*** Opening of Available data ***

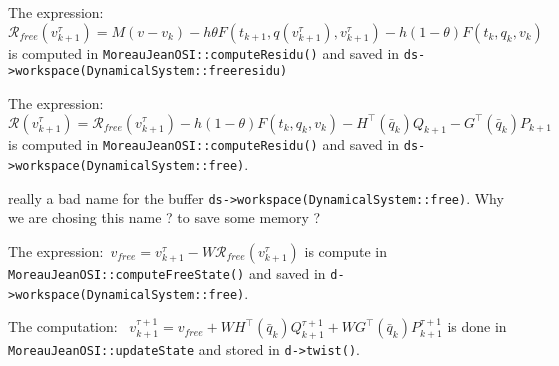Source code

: The expression:~$\mathcal R_{free}(v^\tau_{k+1}) = M(v-v_k) - h  \theta F(t_{k+1}, q(v^\tau_{k+1}),v^\tau_{k+1}) - h (1- \theta) F(t_{k}, q_{k},v_{k})$ is computed in {\tt MoreauJeanOSI::computeResidu()} and saved in {\tt ds->workspace(DynamicalSystem::freeresidu)}


The expression:~$\mathcal R(v^\tau_{k+1}) =\mathcal R_{free}(v^\tau_{k+1}) - h (1- \theta) F(t_{k}, q_{k},v_{k}) - H^\top(\bar q_k) Q_{k+1} - G^\top(\bar q_k) P_{k+1}  $ is computed in {\tt MoreauJeanOSI::computeResidu()} and saved in {\tt ds->workspace(DynamicalSystem::free)}.
\begin{ndrva}
  really a bad name for the buffer {\tt ds->workspace(DynamicalSystem::free)}. Why we are chosing this name ? to save some memory ?
\end{ndrva}


The expression:~$v_{free}  = v^{\tau}_{k+1} - W  \mathcal R_{free}(v^\tau_{k+1})$ is compute in {\tt MoreauJeanOSI::computeFreeState()} and saved in {\tt d->workspace(DynamicalSystem::free)}. 



The computation:~ $v^{\tau+1}_{k+1} = v_{free} + W   H^\top(\bar q_k) Q^{\tau+1}_{k+1} + W G^\top(\bar q_k) P^{\tau+1}_{k+1}$ is done in {\tt MoreauJeanOSI::updateState} and stored in {\tt d->twist()}.\\


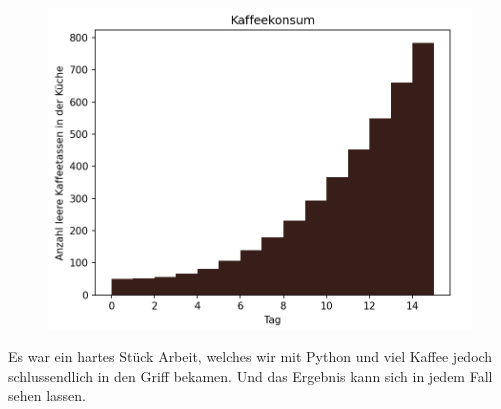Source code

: \begin{figure}[htb]
    \centering
    \includegraphics{k4.2/kaffee.png}
    \label{k4.2.kaffe}
\end{figure}

Es war ein hartes Stück Arbeit, welches wir mit Python und viel Kaffee jedoch schlussendlich in den Griff bekamen. Und das Ergebnis kann sich in jedem Fall sehen lassen.
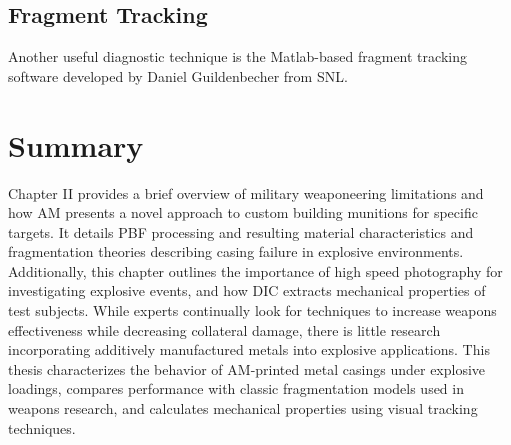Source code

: 
\subsection{Fragment Tracking} \label{sec:2_Fragment_tracking}

Another useful diagnostic technique is the Matlab-based fragment tracking software developed by Daniel Guildenbecher from \gls{SNL}.


%
\section{Summary} \label{sec:2_Summary}
Chapter II provides a brief overview of military weaponeering limitations and how \gls{AM} presents a novel approach to custom building munitions for specific targets. It details \gls{PBF} processing and resulting material characteristics and fragmentation theories describing casing failure in explosive environments. Additionally, this chapter outlines the importance of high speed photography for investigating explosive events, and how \gls{DIC} extracts mechanical properties of test subjects. 
While experts continually look for techniques to increase weapons effectiveness while decreasing collateral damage, there is little research incorporating additively manufactured metals into explosive applications. This thesis characterizes the behavior of \gls{AM}-printed metal casings under explosive loadings, compares performance with classic fragmentation models used in weapons research, and calculates mechanical properties using visual tracking techniques.







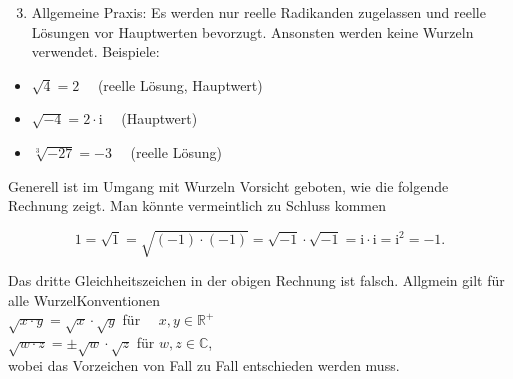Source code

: \documentclass[10pt]{article}
\begin{document}
\begin{enumerate}
  \setcounter{enumi}{2}
  \item Allgemeine Praxis: Es werden nur reelle Radikanden zugelassen und reelle Lösungen vor Hauptwerten bevorzugt. Ansonsten werden keine Wurzeln verwendet. Beispiele:
\end{enumerate}

\begin{itemize}
  \item $\sqrt{4}=2 \quad$ (reelle Lösung, Hauptwert)
  \item $\sqrt{-4}=2 \cdot \mathrm{i} \quad$ (Hauptwert)
  \item $\sqrt[3]{-27}=-3 \quad$ (reelle Lösung)
\end{itemize}

Generell ist im Umgang mit Wurzeln Vorsicht geboten, wie die folgende Rechnung zeigt. Man könnte vermeintlich zu Schluss kommen


\begin{equation*}
1=\sqrt{1}=\sqrt{(-1) \cdot(-1)}=\sqrt{-1} \cdot \sqrt{-1}=\mathrm{i} \cdot \mathrm{i}=\mathrm{i}^{2}=-1 . \tag{5.47}
\end{equation*}


Das dritte Gleichheitszeichen in der obigen Rechnung ist falsch. Allgmein gilt für alle WurzelKonventionen\\
$\sqrt{x \cdot y}=\sqrt{x} \cdot \sqrt{y}$ für $\quad x, y \in \mathbb{R}^{+}$\\
$\sqrt{w \cdot z}= \pm \sqrt{w} \cdot \sqrt{z}$ für $w, z \in \mathbb{C}$,\\
wobei das Vorzeichen von Fall zu Fall entschieden werden muss.
\end{document}
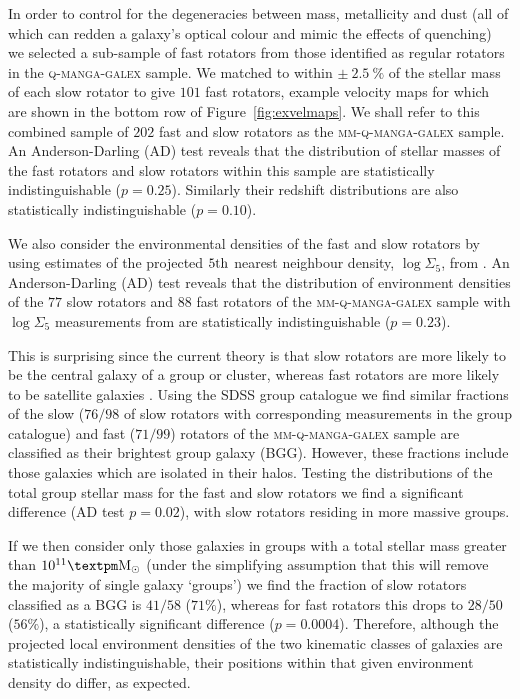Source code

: \documentclass[useAMS,usenatbib]{mn2e}
\begin{document}
In order to control for the degeneracies between mass, metallicity and dust (all of which can redden a galaxy's optical colour and mimic the effects of quenching) we selected a sub-sample of fast rotators from those identified as regular rotators in the \textsc{q-manga-galex} sample. We matched to within $\pm~2.5~\%$ of the stellar mass of each slow rotator to give $101$ fast rotators, example velocity maps for which are shown in the bottom row of Figure~\ref{fig:exvelmaps}. We shall refer to this combined sample of $202$ fast and slow rotators as the \textsc{mm-q-manga-galex} sample. An Anderson-Darling (AD) test reveals that the distribution of stellar masses of the fast rotators and slow rotators within this sample are statistically indistinguishable ($p=0.25$). Similarly their redshift distributions are also statistically indistinguishable ($p=0.10$).

We also consider the environmental densities of the fast and slow rotators by using estimates of the projected $5\rm{th}$ nearest neighbour density,  $\log\Sigma_5$, from \cite{bamford09}. An Anderson-Darling (AD) test reveals that the distribution of environment densities of the $77$ slow rotators and $88$ fast rotators of the \textsc{mm-q-manga-galex} sample with $\log\Sigma_5$ measurements from \cite{bamford09} are statistically indistinguishable ($p=0.23$). 

This is surprising since the current theory is that slow rotators are more likely to be the central galaxy of a group or cluster, whereas fast rotators are more likely to be satellite galaxies \citep{cappellari11, deugenio13, houghton13, scott14}. Using the \cite{yang09} SDSS group catalogue we find similar fractions of the slow ($76/98$ of slow rotators with corresponding measurements in the \citeauthor{yang09} group catalogue) and fast ($71/99$) rotators of the \textsc{mm-q-manga-galex} sample are classified as their brightest group galaxy (BGG). However, these fractions include those galaxies which are isolated in their halos. Testing the distributions of the total group stellar mass for the fast and slow rotators we find a significant difference (AD test $p=0.02$), with slow rotators residing in more massive groups. 

If we then consider only those galaxies in groups with a total stellar mass greater than $10^{11}±\rm{M}_{\odot}$ (under the simplifying assumption that this will remove the majority of single galaxy `groups') we find the fraction of slow rotators classified as a BGG is $41/58$ ($71\%$), whereas for fast rotators this drops to $28/50$ ($56\%$), a statistically significant difference ($p=0.0004$). Therefore, although the projected local environment densities of the two kinematic classes of galaxies are statistically indistinguishable, their positions within that given environment density do differ, as expected. 
\end{document}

*** Close of Available data ***

The entries are to be copied exactly, and each image is to be omitted.

Source code

: The expression:~$\mathcal R_{free}(v^\tau_{k+1}) = M(v-v_k) - h  \theta F(t_{k+1}, q(v^\tau_{k+1}),v^\tau_{k+1}) - h (1- \theta) F(t_{k}, q_{k},v_{k})$ is computed in {\tt MoreauJeanOSI::computeResidu()} and saved in {\tt ds->workspace(DynamicalSystem::freeresidu)}


The expression:~$\mathcal R(v^\tau_{k+1}) =\mathcal R_{free}(v^\tau_{k+1}) - h (1- \theta) F(t_{k}, q_{k},v_{k}) - H^\top(\bar q_k) Q_{k+1} - G^\top(\bar q_k) P_{k+1}  $ is computed in {\tt MoreauJeanOSI::computeResidu()} and saved in {\tt ds->workspace(DynamicalSystem::free)}.
\begin{ndrva}
  really a bad name for the buffer {\tt ds->workspace(DynamicalSystem::free)}. Why we are chosing this name ? to save some memory ?
\end{ndrva}


The expression:~$v_{free}  = v^{\tau}_{k+1} - W  \mathcal R_{free}(v^\tau_{k+1})$ is compute in {\tt MoreauJeanOSI::computeFreeState()} and saved in {\tt d->workspace(DynamicalSystem::free)}. 



The computation:~ $v^{\tau+1}_{k+1} = v_{free} + W   H^\top(\bar q_k) Q^{\tau+1}_{k+1} + W G^\top(\bar q_k) P^{\tau+1}_{k+1}$ is done in {\tt MoreauJeanOSI::updateState} and stored in {\tt d->twist()}.\\


Source code

: \begin{figure}[htb]
    \centering
    \includegraphics{k4.2/kaffee.png}
    \label{k4.2.kaffe}
\end{figure}

Es war ein hartes Stück Arbeit, welches wir mit Python und viel Kaffee jedoch schlussendlich in den Griff bekamen. Und das Ergebnis kann sich in jedem Fall sehen lassen.
Source code

: 
\subsection{Fragment Tracking} \label{sec:2_Fragment_tracking}

Another useful diagnostic technique is the Matlab-based fragment tracking software developed by Daniel Guildenbecher from \gls{SNL}.


%
\section{Summary} \label{sec:2_Summary}
Chapter II provides a brief overview of military weaponeering limitations and how \gls{AM} presents a novel approach to custom building munitions for specific targets. It details \gls{PBF} processing and resulting material characteristics and fragmentation theories describing casing failure in explosive environments. Additionally, this chapter outlines the importance of high speed photography for investigating explosive events, and how \gls{DIC} extracts mechanical properties of test subjects. 
While experts continually look for techniques to increase weapons effectiveness while decreasing collateral damage, there is little research incorporating additively manufactured metals into explosive applications. This thesis characterizes the behavior of \gls{AM}-printed metal casings under explosive loadings, compares performance with classic fragmentation models used in weapons research, and calculates mechanical properties using visual tracking techniques.







Source code

: \documentclass[10pt]{article}
\begin{document}
\begin{enumerate}
  \setcounter{enumi}{2}
  \item Allgemeine Praxis: Es werden nur reelle Radikanden zugelassen und reelle Lösungen vor Hauptwerten bevorzugt. Ansonsten werden keine Wurzeln verwendet. Beispiele:
\end{enumerate}

\begin{itemize}
  \item $\sqrt{4}=2 \quad$ (reelle Lösung, Hauptwert)
  \item $\sqrt{-4}=2 \cdot \mathrm{i} \quad$ (Hauptwert)
  \item $\sqrt[3]{-27}=-3 \quad$ (reelle Lösung)
\end{itemize}

Generell ist im Umgang mit Wurzeln Vorsicht geboten, wie die folgende Rechnung zeigt. Man könnte vermeintlich zu Schluss kommen


\begin{equation*}
1=\sqrt{1}=\sqrt{(-1) \cdot(-1)}=\sqrt{-1} \cdot \sqrt{-1}=\mathrm{i} \cdot \mathrm{i}=\mathrm{i}^{2}=-1 . \tag{5.47}
\end{equation*}


Das dritte Gleichheitszeichen in der obigen Rechnung ist falsch. Allgmein gilt für alle WurzelKonventionen\\
$\sqrt{x \cdot y}=\sqrt{x} \cdot \sqrt{y}$ für $\quad x, y \in \mathbb{R}^{+}$\\
$\sqrt{w \cdot z}= \pm \sqrt{w} \cdot \sqrt{z}$ für $w, z \in \mathbb{C}$,\\
wobei das Vorzeichen von Fall zu Fall entschieden werden muss.
\end{document}
Source code

: \documentclass[useAMS,usenatbib]{mn2e}
\begin{document}
In order to control for the degeneracies between mass, metallicity and dust (all of which can redden a galaxy's optical colour and mimic the effects of quenching) we selected a sub-sample of fast rotators from those identified as regular rotators in the \textsc{q-manga-galex} sample. We matched to within $\pm~2.5~\%$ of the stellar mass of each slow rotator to give $101$ fast rotators, example velocity maps for which are shown in the bottom row of Figure~\ref{fig:exvelmaps}. We shall refer to this combined sample of $202$ fast and slow rotators as the \textsc{mm-q-manga-galex} sample. An Anderson-Darling (AD) test reveals that the distribution of stellar masses of the fast rotators and slow rotators within this sample are statistically indistinguishable ($p=0.25$). Similarly their redshift distributions are also statistically indistinguishable ($p=0.10$).

We also consider the environmental densities of the fast and slow rotators by using estimates of the projected $5\rm{th}$ nearest neighbour density,  $\log\Sigma_5$, from \cite{bamford09}. An Anderson-Darling (AD) test reveals that the distribution of environment densities of the $77$ slow rotators and $88$ fast rotators of the \textsc{mm-q-manga-galex} sample with $\log\Sigma_5$ measurements from \cite{bamford09} are statistically indistinguishable ($p=0.23$). 

This is surprising since the current theory is that slow rotators are more likely to be the central galaxy of a group or cluster, whereas fast rotators are more likely to be satellite galaxies \citep{cappellari11, deugenio13, houghton13, scott14}. Using the \cite{yang09} SDSS group catalogue we find similar fractions of the slow ($76/98$ of slow rotators with corresponding measurements in the \citeauthor{yang09} group catalogue) and fast ($71/99$) rotators of the \textsc{mm-q-manga-galex} sample are classified as their brightest group galaxy (BGG). However, these fractions include those galaxies which are isolated in their halos. Testing the distributions of the total group stellar mass for the fast and slow rotators we find a significant difference (AD test $p=0.02$), with slow rotators residing in more massive groups. 

If we then consider only those galaxies in groups with a total stellar mass greater than $10^{11}±\rm{M}_{\odot}$ (under the simplifying assumption that this will remove the majority of single galaxy `groups') we find the fraction of slow rotators classified as a BGG is $41/58$ ($71\%$), whereas for fast rotators this drops to $28/50$ ($56\%$), a statistically significant difference ($p=0.0004$). Therefore, although the projected local environment densities of the two kinematic classes of galaxies are statistically indistinguishable, their positions within that given environment density do differ, as expected. 
\end{document}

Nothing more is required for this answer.